Подобное разделение усиливает чувство солидарности и дает однозначный ответ на вопрос «кто мы?». При этом, враждебность может быть как и благоприятной почвой для общества, так и мотивацией для лидеров. Обуздав волну враждебности, правители могут её искусственно поддерживать, при этом, весьма нейтрально общаясь с теми же «врагами»: генералы конкурируют, а солдаты убивают друг друга.

Для культивации враждебности необходимо пересечения двух нарративов: исторического и социо-политического. В первом случае, враг появляется не из ниоткуда – история противостояния стартует с древних времен и обрастает мифами. Во втором случае, враг уже «здесь и сейчас».

Пересекаясь, формируется качественно новый нарратив, который объясняет причину появления врага и то, как он действует

Подобный нарратив выступает и лакмусовой бумажкой в обществе: поддерживающие его объявляются истинными сторонниками государства/партии/народа, отвергающие – пятой колонной/предателями и т.д.

Зачастую такие нарративы зеркальны: Бен Ладен был квинтэссенцией зла для рядового американца также, как Буш для рядового бойца Аль-Каиды. Обе стороны одной медали всегда описываются как «неудачники», не способные жить так, как живем «мы» - по шариату или согласно заветам американской мечты.

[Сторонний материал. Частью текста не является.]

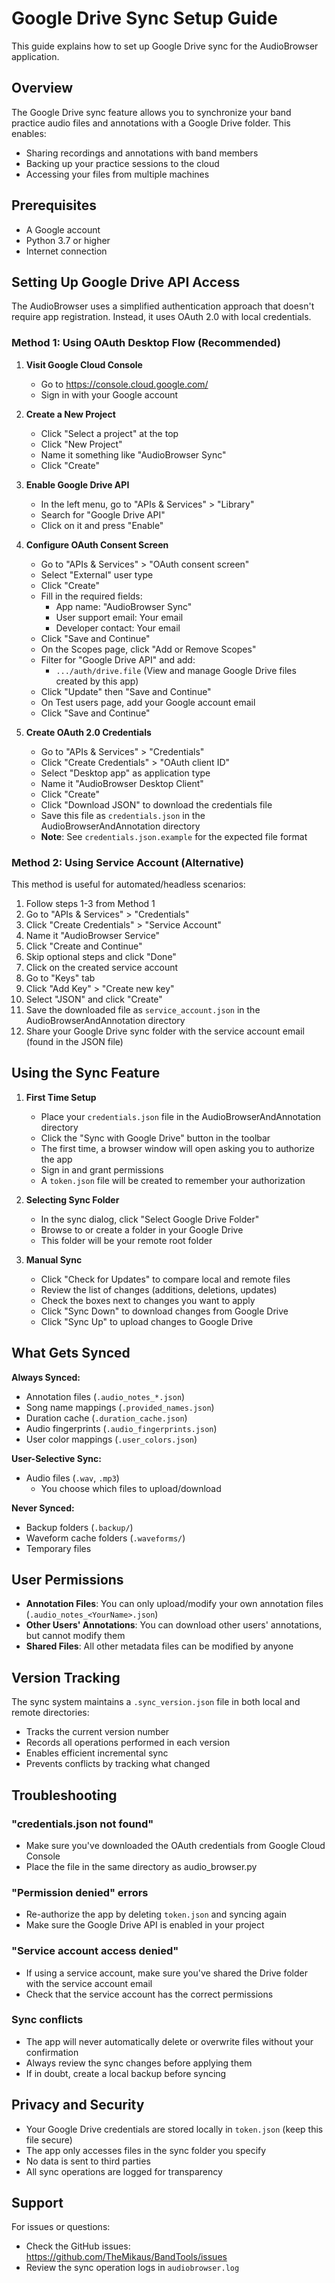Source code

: # Google Drive Sync Setup Guide

This guide explains how to set up Google Drive sync for the AudioBrowser application.

## Overview

The Google Drive sync feature allows you to synchronize your band practice audio files and annotations with a Google Drive folder. This enables:
- Sharing recordings and annotations with band members
- Backing up your practice sessions to the cloud
- Accessing your files from multiple machines

## Prerequisites

- A Google account
- Python 3.7 or higher
- Internet connection

## Setting Up Google Drive API Access

The AudioBrowser uses a simplified authentication approach that doesn't require app registration. Instead, it uses OAuth 2.0 with local credentials.

### Method 1: Using OAuth Desktop Flow (Recommended)

1. **Visit Google Cloud Console**
   - Go to https://console.cloud.google.com/
   - Sign in with your Google account

2. **Create a New Project**
   - Click "Select a project" at the top
   - Click "New Project"
   - Name it something like "AudioBrowser Sync"
   - Click "Create"

3. **Enable Google Drive API**
   - In the left menu, go to "APIs & Services" > "Library"
   - Search for "Google Drive API"
   - Click on it and press "Enable"

4. **Configure OAuth Consent Screen**
   - Go to "APIs & Services" > "OAuth consent screen"
   - Select "External" user type
   - Click "Create"
   - Fill in the required fields:
     - App name: "AudioBrowser Sync"
     - User support email: Your email
     - Developer contact: Your email
   - Click "Save and Continue"
   - On the Scopes page, click "Add or Remove Scopes"
   - Filter for "Google Drive API" and add:
     - `.../auth/drive.file` (View and manage Google Drive files created by this app)
   - Click "Update" then "Save and Continue"
   - On Test users page, add your Google account email
   - Click "Save and Continue"

5. **Create OAuth 2.0 Credentials**
   - Go to "APIs & Services" > "Credentials"
   - Click "Create Credentials" > "OAuth client ID"
   - Select "Desktop app" as application type
   - Name it "AudioBrowser Desktop Client"
   - Click "Create"
   - Click "Download JSON" to download the credentials file
   - Save this file as `credentials.json` in the AudioBrowserAndAnnotation directory
   - **Note**: See `credentials.json.example` for the expected file format

### Method 2: Using Service Account (Alternative)

This method is useful for automated/headless scenarios:

1. Follow steps 1-3 from Method 1
2. Go to "APIs & Services" > "Credentials"
3. Click "Create Credentials" > "Service Account"
4. Name it "AudioBrowser Service"
5. Click "Create and Continue"
6. Skip optional steps and click "Done"
7. Click on the created service account
8. Go to "Keys" tab
9. Click "Add Key" > "Create new key"
10. Select "JSON" and click "Create"
11. Save the downloaded file as `service_account.json` in the AudioBrowserAndAnnotation directory
12. Share your Google Drive sync folder with the service account email (found in the JSON file)

## Using the Sync Feature

1. **First Time Setup**
   - Place your `credentials.json` file in the AudioBrowserAndAnnotation directory
   - Click the "Sync with Google Drive" button in the toolbar
   - The first time, a browser window will open asking you to authorize the app
   - Sign in and grant permissions
   - A `token.json` file will be created to remember your authorization

2. **Selecting Sync Folder**
   - In the sync dialog, click "Select Google Drive Folder"
   - Browse to or create a folder in your Google Drive
   - This folder will be your remote root folder

3. **Manual Sync**
   - Click "Check for Updates" to compare local and remote files
   - Review the list of changes (additions, deletions, updates)
   - Check the boxes next to changes you want to apply
   - Click "Sync Down" to download changes from Google Drive
   - Click "Sync Up" to upload changes to Google Drive

## What Gets Synced

**Always Synced:**
- Annotation files (`.audio_notes_*.json`)
- Song name mappings (`.provided_names.json`)
- Duration cache (`.duration_cache.json`)
- Audio fingerprints (`.audio_fingerprints.json`)
- User color mappings (`.user_colors.json`)

**User-Selective Sync:**
- Audio files (`.wav`, `.mp3`)
  - You choose which files to upload/download

**Never Synced:**
- Backup folders (`.backup/`)
- Waveform cache folders (`.waveforms/`)
- Temporary files

## User Permissions

- **Annotation Files**: You can only upload/modify your own annotation files (`.audio_notes_<YourName>.json`)
- **Other Users' Annotations**: You can download other users' annotations, but cannot modify them
- **Shared Files**: All other metadata files can be modified by anyone

## Version Tracking

The sync system maintains a `.sync_version.json` file in both local and remote directories:
- Tracks the current version number
- Records all operations performed in each version
- Enables efficient incremental sync
- Prevents conflicts by tracking what changed

## Troubleshooting

### "credentials.json not found"
- Make sure you've downloaded the OAuth credentials from Google Cloud Console
- Place the file in the same directory as audio_browser.py

### "Permission denied" errors
- Re-authorize the app by deleting `token.json` and syncing again
- Make sure the Google Drive API is enabled in your project

### "Service account access denied"
- If using a service account, make sure you've shared the Drive folder with the service account email
- Check that the service account has the correct permissions

### Sync conflicts
- The app will never automatically delete or overwrite files without your confirmation
- Always review the sync changes before applying them
- If in doubt, create a local backup before syncing

## Privacy and Security

- Your Google Drive credentials are stored locally in `token.json` (keep this file secure)
- The app only accesses files in the sync folder you specify
- No data is sent to third parties
- All sync operations are logged for transparency

## Support

For issues or questions:
- Check the GitHub issues: https://github.com/TheMikaus/BandTools/issues
- Review the sync operation logs in `audiobrowser.log`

Стивен Шапин считает, что люди доверяют не абстрактным идеалам, а тем, кто их представляет. И именно потому на политиков насылают проклятия, когда что-то идет не по плану: виноват на Евросоюз, а те, кто его представляют. И когда враг на пороге, мы виним не саму идею противодействия врагу, а тех, кто её воплощал: теракт 11 сентября вызвал небывалую критику Белого Дома, в частности – лиц, занимавшихся безопасностью страны и её внешней политикой.

В бывших колониях, к слову, враждебность культивируется более очевидно, чем в развитых государствах. Врагами нации становятся бывшие колонизаторы, сам факт того, что некогда страной управляли колонизаторы создает политическую нестабильность в обществе: современное правительство могут обвинить в излишней «лояльности» к бывшей метрополии.

-4

Более мягкой формой является «статусный популизм» - изображение группы в негативном русле, которая отличается не религиозной принадлежностью или этничностью, а образом жизни. Стигматизация подобных групп рождает враждебность к целому пласту общества, зачастую, создавая специальные институты для него: «классы коррекции» для бедных детей, выдачу социальной помощи, квоты, которые хоть и направлены на снижение её доли, но в большей степени закрепляют её статус.

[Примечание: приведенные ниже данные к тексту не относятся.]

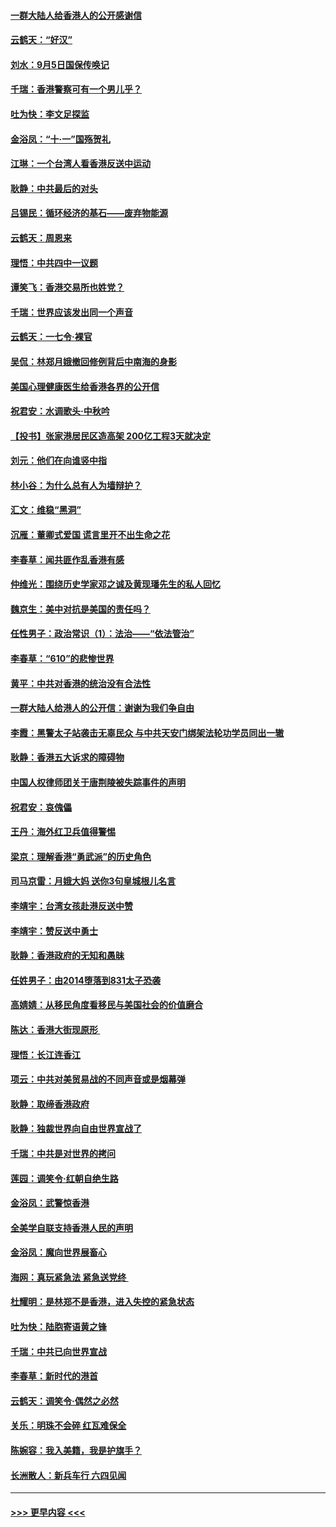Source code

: #### [一群大陆人给香港人的公开感谢信](../pages/nsc993/n11514797.md?t=09121111) 
#### [云鹤天：“好汉”](../pages/nsc993/n11513536.md?t=09121111) 
#### [刘水：9月5日国保传唤记](../pages/nsc993/n11513460.md?t=09121111) 
#### [千瑞：香港警察可有一个男儿乎？](../pages/nsc993/n11513109.md?t=09121111) 
#### [吐为快：李文足探监](../pages/nsc993/n11509622.md?t=09121111) 
#### [金浴凤：“十‧一”国殇贺礼](../pages/nsc993/n11509593.md?t=09121111) 
#### [江琳：一个台湾人看香港反送中运动](../pages/nsc993/n11509211.md?t=09121111) 
#### [耿静：中共最后的对头](../pages/nsc993/n11508308.md?t=09121111) 
#### [吕锡民：循环经济的基石——废弃物能源](../pages/nsc993/n11508212.md?t=09121111) 
#### [云鹤天：周恩来](../pages/nsc993/n11508055.md?t=09121111) 
#### [理悟：中共四中一议题](../pages/nsc993/n11507782.md?t=09121111) 
#### [谭笑飞：香港交易所也姓党？](../pages/nsc993/n11507753.md?t=09121111) 
#### [千瑞：世界应该发出同一个声音](../pages/nsc993/n11507290.md?t=09121111) 
#### [云鹤天：一七令‧裸官](../pages/nsc993/n11507177.md?t=09121111) 
#### [吴侃：林郑月娥撤回修例背后中南海的身影](../pages/nsc993/n11506876.md?t=09121111) 
#### [美国心理健康医生给香港各界的公开信](../pages/nsc993/n11506809.md?t=09121111) 
#### [祝君安：水调歌头‧中秋吟](../pages/nsc993/n11506758.md?t=09121111) 
#### [【投书】张家港居民区造高架 200亿工程3天就决定](../pages/nsc993/n11506682.md?t=09121111) 
#### [刘元：他们在向谁竖中指](../pages/nsc993/n11505384.md?t=09121111) 
#### [林小谷：为什么总有人为墙辩护？](../pages/nsc993/n11505226.md?t=09121111) 
#### [汇文：维稳“黑洞”](../pages/nsc993/n11504347.md?t=09121111) 
#### [沉雁：董卿式爱国 谎言里开不出生命之花](../pages/nsc993/n11503215.md?t=09121111) 
#### [李春草：闻共匪作乱香港有感](../pages/nsc993/n11503072.md?t=09121111) 
#### [仲维光：围绕历史学家邓之诚及黄现璠先生的私人回忆](../pages/nsc993/n11501330.md?t=09121111) 
#### [魏京生：美中对抗是美国的责任吗？](../pages/nsc993/n11500723.md?t=09121111) 
#### [任性男子：政治常识（1）：法治——“依法管治”](../pages/nsc993/n11500791.md?t=09121111) 
#### [李春草：“610”的悲惨世界](../pages/nsc993/n11501141.md?t=09121111) 
#### [黄平：中共对香港的统治没有合法性](../pages/nsc993/n11499473.md?t=09121111) 
#### [一群大陆人给港人的公开信：谢谢为我们争自由](../pages/nsc993/n11500402.md?t=09121111) 
#### [李霞：黑警太子站袭击无辜民众 与中共天安门绑架法轮功学员同出一辙](../pages/nsc993/n11499805.md?t=09121111) 
#### [耿静：香港五大诉求的障碍物](../pages/nsc993/n11497578.md?t=09121111) 
#### [中国人权律师团关于唐荆陵被失踪事件的声明](../pages/nsc993/n11500014.md?t=09121111) 
#### [祝君安：哀傀儡](../pages/nsc993/n11499776.md?t=09121111) 
#### [王丹：海外红卫兵值得警惕](../pages/nsc993/n11498138.md?t=09121111) 
#### [梁京：理解香港“勇武派”的历史角色](../pages/nsc993/n11498006.md?t=09121111) 
#### [司马京雷：月娥大妈  送你3句皇城根儿名言](../pages/nsc993/n11497885.md?t=09121111) 
#### [李靖宇：台湾女孩赴港反送中赞](../pages/nsc993/n11497721.md?t=09121111) 
#### [李靖宇：赞反送中勇士](../pages/nsc993/n11497452.md?t=09121111) 
#### [耿静：香港政府的无知和愚昧](../pages/nsc993/n11494238.md?t=09121111) 
#### [任姓男子：由2014堕落到831太子恐袭](../pages/nsc993/n11496683.md?t=09121111) 
#### [高婧婧：从移民角度看移民与美国社会的价值磨合](../pages/nsc993/n11495757.md?t=09121111) 
#### [陈达：香港大街现原形 ](../pages/nsc993/n11495441.md?t=09121111) 
#### [理悟：长江连香江](../pages/nsc993/n11495377.md?t=09121111) 
#### [项云：中共对美贸易战的不同声音或是烟幕弹](../pages/nsc993/n11494929.md?t=09121111) 
#### [耿静：取缔香港政府](../pages/nsc993/n11494218.md?t=09121111) 
#### [耿静：独裁世界向自由世界宣战了](../pages/nsc993/n11494190.md?t=09121111) 
#### [千瑞：中共是对世界的拷问](../pages/nsc993/n11493021.md?t=09121111) 
#### [莲园：调笑令‧红朝自绝生路](../pages/nsc993/n11493011.md?t=09121111) 
#### [金浴凤：武警惊香港](../pages/nsc993/n11492994.md?t=09121111) 
#### [全美学自联支持香港人民的声明](../pages/nsc993/n11492630.md?t=09121111) 
#### [金浴凤：魔向世界展畜心](../pages/nsc993/n11492599.md?t=09121111) 
#### [海网：真玩紧急法 紧急送党终 ](../pages/nsc993/n11492535.md?t=09121111) 
#### [杜耀明：是林郑不是香港，进入失控的紧急状态](../pages/nsc993/n11491420.md?t=09121111) 
#### [吐为快：陆胞寄语黄之锋](../pages/nsc993/n11491117.md?t=09121111) 
#### [千瑞：中共已向世界宣战](../pages/nsc993/n11490123.md?t=09121111) 
#### [李春草：新时代的港首](../pages/nsc993/n11489864.md?t=09121111) 
#### [云鹤天：调笑令·偶然之必然](../pages/nsc993/n11489701.md?t=09121111) 
#### [关乐：明珠不会碎 红瓦难保全](../pages/nsc993/n11489647.md?t=09121111) 
#### [陈婉容：我入美籍，我是护旗手？](../pages/nsc993/n11487908.md?t=09121111) 
#### [长洲散人：新兵车行 六四见闻](../pages/nsc993/n11487729.md?t=09121111) 

----
#### [ >>> 更早内容 <<< ](../indexes/nsc993-earlier.md)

Само собой, те, кого определили как «врагов» испытывают печальные последствия: даже отдаленно «связанные» (по мнению общества) с врагом группы могут быть исключены и подвергнуты гонениям, что случилось с греками в Австралии в 1978 году.

Целевая аудитория подобных нарративов тоже находится под угрозой: под видом «борьбы с врагом» закручиваются гайки и отнимаются последние права, что явно идет вразрез с идеалами либеральной демократии. Не меньшую угрозу такие нарративы представляют и самим политикам, их конструирующим: общество может отвергнуть врага, либо и вовсе, «создать» нового, с которым правительству придется считаться.

-5

Таким образом, нельзя напрямую связывать существование объективной угрозы и её репрезентацию: враги, угроза и враждебность – создания политических элит и интеллигенции. При этом, даже наличие реальной угрозы не всегда говорит о создании врага – все зависит от политических ветров и интересов. К тому же, внешние угрозы конструировать легче, поскольку они уже выведены из политического поля, в то время как создание внутренних врагов может послужить причиной для обвинения в слабости и некомпетентности правительства, которое это допустило.